Why do people admire Napoleon? I don’t mean the French—they have reasons of their own for boosting Bonaparte, such as a dearth of more recent political heroes. But what inspires so many ordinary Anglophones in their cloying fascination for the great dictator? It’s not just the sticky puff-pastries and the Napoleon brandy (but what has that to do with Napoleon?), nor the English eccentrics who put In Memoriam notices for him on appropriate anniversaries in what these days passes for the Personal Column of the London Times.

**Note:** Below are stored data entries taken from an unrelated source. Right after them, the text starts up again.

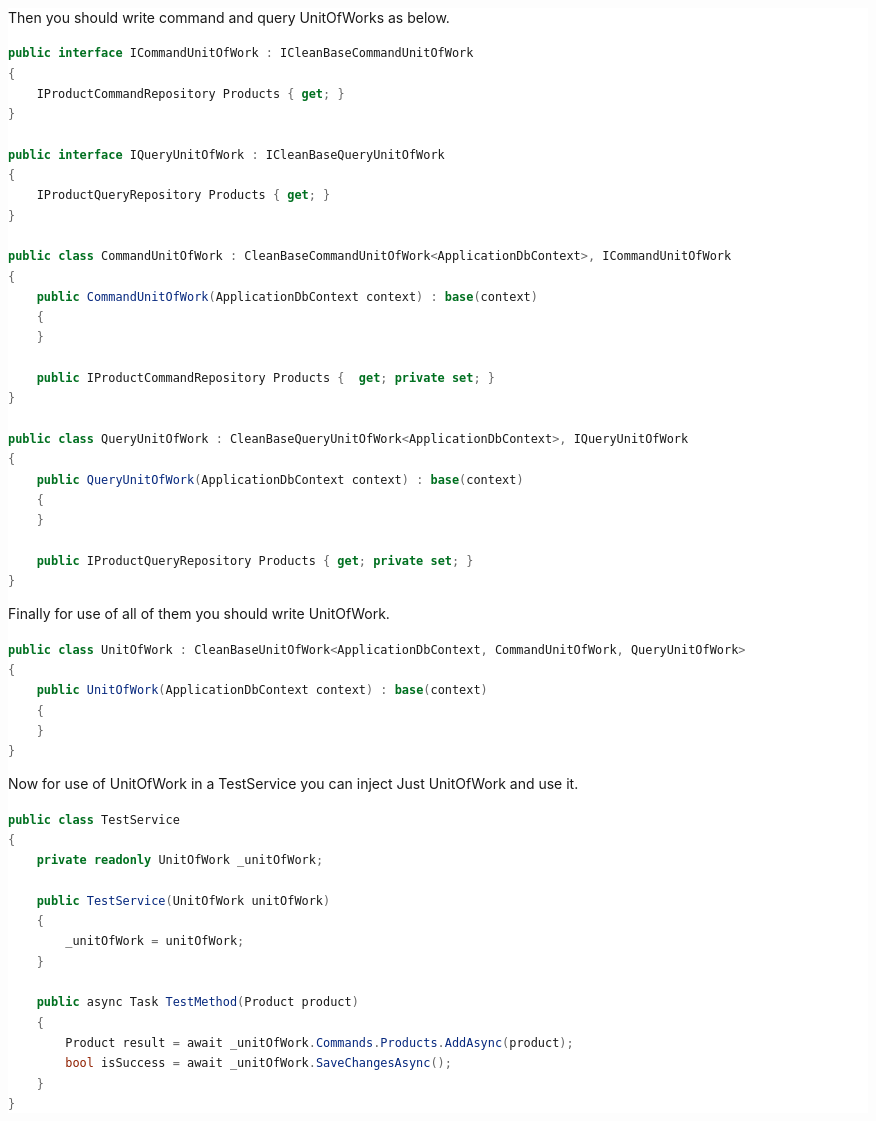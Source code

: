 Then you should write command and query UnitOfWorks as below.

```csharp
public interface ICommandUnitOfWork : ICleanBaseCommandUnitOfWork
{
    IProductCommandRepository Products { get; }
}

public interface IQueryUnitOfWork : ICleanBaseQueryUnitOfWork
{
    IProductQueryRepository Products { get; }
}

public class CommandUnitOfWork : CleanBaseCommandUnitOfWork<ApplicationDbContext>, ICommandUnitOfWork
{
    public CommandUnitOfWork(ApplicationDbContext context) : base(context)
    {
    }

    public IProductCommandRepository Products {  get; private set; }
}

public class QueryUnitOfWork : CleanBaseQueryUnitOfWork<ApplicationDbContext>, IQueryUnitOfWork
{
    public QueryUnitOfWork(ApplicationDbContext context) : base(context)
    {
    }

    public IProductQueryRepository Products { get; private set; }
}
```

Finally for use of all of them you should write UnitOfWork.

```csharp
public class UnitOfWork : CleanBaseUnitOfWork<ApplicationDbContext, CommandUnitOfWork, QueryUnitOfWork>
{
    public UnitOfWork(ApplicationDbContext context) : base(context)
    {
    }
}
```

Now for use of UnitOfWork in a TestService you can inject Just UnitOfWork and use it.

```csharp
public class TestService
{
    private readonly UnitOfWork _unitOfWork;

    public TestService(UnitOfWork unitOfWork)
    {
        _unitOfWork = unitOfWork;
    }

    public async Task TestMethod(Product product)
    {
        Product result = await _unitOfWork.Commands.Products.AddAsync(product);
        bool isSuccess = await _unitOfWork.SaveChangesAsync();
    }
}
```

Something more sinister runs through the websites devoted to Napoleon—dozens of them when last I looked at Google—adulation of a species of power rooted in populism, fed by violence, and dressed in glamour. It would not be fair to condemn Napoleon for his most effusive modern admirer, Bokassa I, former ruler of the Central African Empire. It is said that after he was finally ousted from power, his freezer was found filled with human flesh.

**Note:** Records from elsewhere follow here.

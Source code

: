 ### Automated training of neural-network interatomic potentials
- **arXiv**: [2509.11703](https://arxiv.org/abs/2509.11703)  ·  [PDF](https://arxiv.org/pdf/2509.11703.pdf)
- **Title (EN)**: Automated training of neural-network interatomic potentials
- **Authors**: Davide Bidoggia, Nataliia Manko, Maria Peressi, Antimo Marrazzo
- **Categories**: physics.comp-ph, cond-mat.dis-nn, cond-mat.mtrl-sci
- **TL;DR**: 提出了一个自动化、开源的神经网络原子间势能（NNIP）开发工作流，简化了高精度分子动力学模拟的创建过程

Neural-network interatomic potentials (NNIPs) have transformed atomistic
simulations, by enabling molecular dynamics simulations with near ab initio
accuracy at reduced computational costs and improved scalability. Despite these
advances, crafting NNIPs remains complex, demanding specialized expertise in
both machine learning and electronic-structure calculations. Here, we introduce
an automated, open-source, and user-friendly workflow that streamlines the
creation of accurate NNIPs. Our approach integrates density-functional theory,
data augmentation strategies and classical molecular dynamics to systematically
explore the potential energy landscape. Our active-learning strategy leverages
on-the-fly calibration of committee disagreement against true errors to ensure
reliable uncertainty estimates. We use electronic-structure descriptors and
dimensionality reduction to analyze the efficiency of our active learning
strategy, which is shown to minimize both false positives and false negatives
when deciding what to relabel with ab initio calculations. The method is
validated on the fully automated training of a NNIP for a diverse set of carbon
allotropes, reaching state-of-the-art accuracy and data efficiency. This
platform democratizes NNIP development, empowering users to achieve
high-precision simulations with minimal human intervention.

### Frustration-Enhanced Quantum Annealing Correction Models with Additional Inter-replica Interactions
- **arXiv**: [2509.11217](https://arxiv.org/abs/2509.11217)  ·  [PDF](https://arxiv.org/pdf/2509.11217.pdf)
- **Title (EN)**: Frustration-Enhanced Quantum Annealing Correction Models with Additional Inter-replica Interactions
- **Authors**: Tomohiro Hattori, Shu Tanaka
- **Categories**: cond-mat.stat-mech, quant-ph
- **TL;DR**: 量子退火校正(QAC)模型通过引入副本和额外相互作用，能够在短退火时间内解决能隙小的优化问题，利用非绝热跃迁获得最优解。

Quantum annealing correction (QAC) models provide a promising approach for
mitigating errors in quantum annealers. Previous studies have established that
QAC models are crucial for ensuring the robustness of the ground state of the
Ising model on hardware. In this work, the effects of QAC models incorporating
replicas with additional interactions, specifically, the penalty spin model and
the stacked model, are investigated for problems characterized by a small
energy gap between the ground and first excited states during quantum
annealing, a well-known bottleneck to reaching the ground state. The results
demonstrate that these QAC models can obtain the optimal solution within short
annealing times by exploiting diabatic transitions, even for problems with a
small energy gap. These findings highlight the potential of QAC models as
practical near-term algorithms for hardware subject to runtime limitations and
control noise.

Napoleon was not that bad. But the dapper little French tyrant forms quite a contrast with his most persistent opponent, that amiable old duffer George III. Maybe “Farmer George” should have noticed sooner than he did that his North American subjects were falling out among themselves—though surely it was equally unreasonable of John Hancock to expect His Majesty to read his signature, however big it was written, from the far side of the Atlantic.

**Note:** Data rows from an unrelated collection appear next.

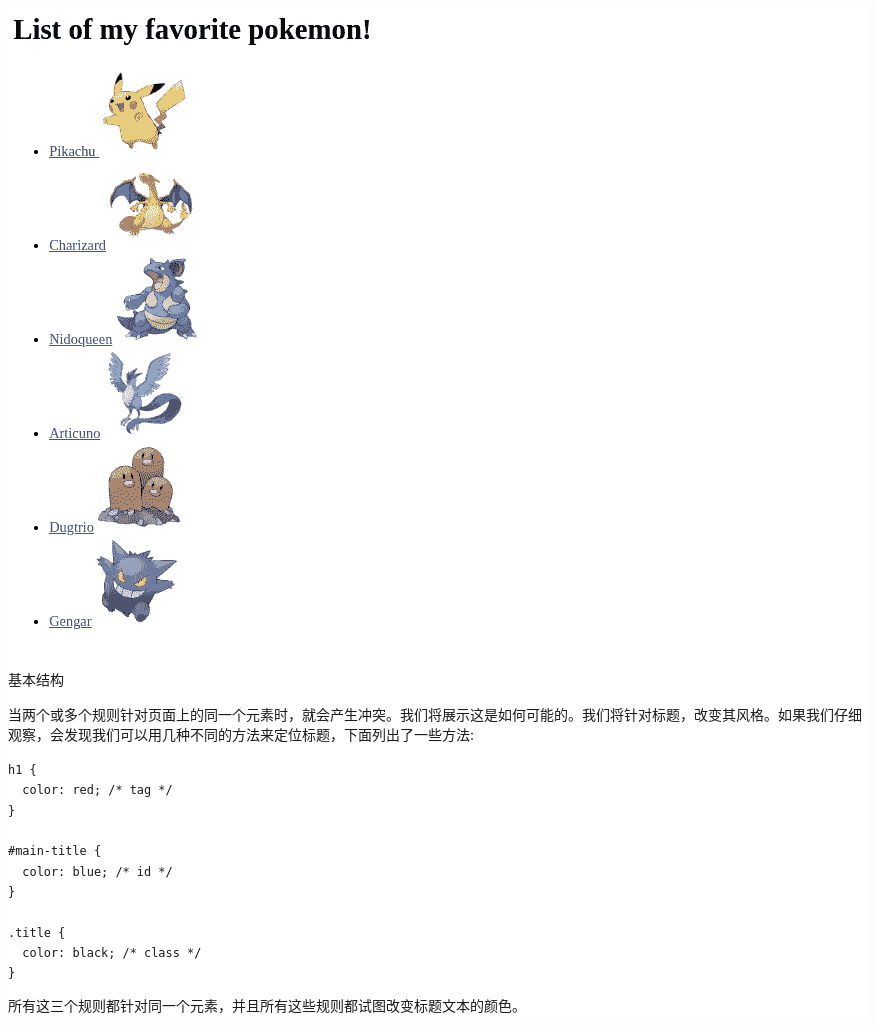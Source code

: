 ![](img/650d76570b184a1258731b8443813bdb.png)

基本结构

当两个或多个规则针对页面上的同一个元素时，就会产生冲突。我们将展示这是如何可能的。我们将针对标题，改变其风格。如果我们仔细观察，会发现我们可以用几种不同的方法来定位标题，下面列出了一些方法:

```
h1 {
  color: red; /* tag */
}

#main-title {
  color: blue; /* id */
}

.title {
  color: black; /* class */
}
```

所有这三个规则都针对同一个元素，并且所有这些规则都试图改变标题文本的颜色。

Of course there were contemporaries who saw through Napoleon. Beethoven withdrew the dedication of his Third Symphony, the Eroica, when Napoleon crowned himself emperor. Dr. Stephen Maturin’s passion for rescuing his native Catalonia from the Corsican corporal inspired him to serve as a surgeon in the Royal Navy and to star in Master and Commander (wonderful film, all those chaps getting really wet). The Duke of Wellington admitted that Napoleon’s hat on the battlefield was worth forty thousand men, but also said (with his customary damning pithiness—Earl Stanhope’s Conversations with Wellington is one of the finest collections of one-liners in the language) that Napoleon was no gentleman.
It was Wellington’s army’s long campaigns on the Iberian Peninsula (aided by indigenous guerrillas—which is how the word entered English) that slowly wore down Napoleon’s power. The battle that broke the French grip on Spain took place in July 1812 outside the city of Salamanca, halfway between Madrid and Oporto on the coast of Portugal. Skillful use of “dead ground” in the hilly terrain contributed much to Wellington’s victory, but all the same the loss of life was terrible. Seven thousand French and five thousand allies killed and wounded—ten percent of the force.
The hills near Salamanca have recently begun to produce a very pleasing red wine, which can be had around here for about $10. The makers are called Bodegas Valdeaguila and have been in business only since 2000; their wine is called (appropriately enough) Viña Salamanca. Given a little air it is ripe and fruity, with a pleasantly leafy flavor in the aftertaste. At the center there are tannins which tingle somewhat; they would battle effectively with spicy sausage or a paella laced with pepper. These effects are produced by equal quantities of two grape varieties, the Tempranillo, the grape of Ribera del Duero (north of here) and Rioja, and, less familiar, the Rufete, an endemic variety suited to the long sunny days, cool evenings and low rainfall of the hill country (the rain in Spain, you will recall, falls mainly in the plain).
Wine, olives, grain, the perennial staples of Mediterranean life—this will go onward the same, though dynasties pass, as Thomas Hardy said. No bad thing, maybe, that a winemaker’s alliance with nature can furnish distraction from man’s misuse of power.